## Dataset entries
##############################

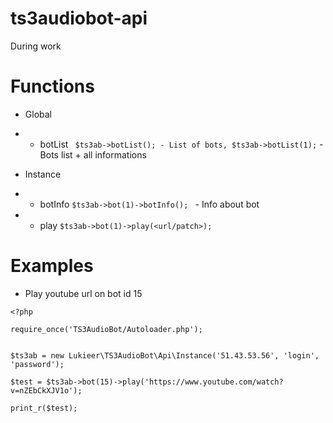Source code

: # ts3audiobot-api
During work

# Functions

* Global
* * botList ``` $ts3ab->botList(); - List of bots, $ts3ab->botList(1);```  - Bots list + all informations

* Instance
* * botInfo  ``` $ts3ab->bot(1)->botInfo();  ``` - Info about bot
* * play ``` $ts3ab->bot(1)->play(<url/patch>); ```

# Examples 

* Play youtube url on bot id 15

```
<?php

require_once('TS3AudioBot/Autoloader.php');


$ts3ab = new Lukieer\TS3AudioBot\Api\Instance('51.43.53.56', 'login', 'password');

$test = $ts3ab->bot(15)->play('https://www.youtube.com/watch?v=nZEbCkXJV1o');

print_r($test);

```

##############################

## Exercise objective
Set down the records exactly, without the pictures.

## Output below
Source code

: # ts3audiobot-api
During work

# Functions

* Global
* * botList ``` $ts3ab->botList(); - List of bots, $ts3ab->botList(1);```  - Bots list + all informations

* Instance
* * botInfo  ``` $ts3ab->bot(1)->botInfo();  ``` - Info about bot
* * play ``` $ts3ab->bot(1)->play(<url/patch>); ```

# Examples 

* Play youtube url on bot id 15

```
<?php

require_once('TS3AudioBot/Autoloader.php');


$ts3ab = new Lukieer\TS3AudioBot\Api\Instance('51.43.53.56', 'login', 'password');

$test = $ts3ab->bot(15)->play('https://www.youtube.com/watch?v=nZEbCkXJV1o');

print_r($test);

```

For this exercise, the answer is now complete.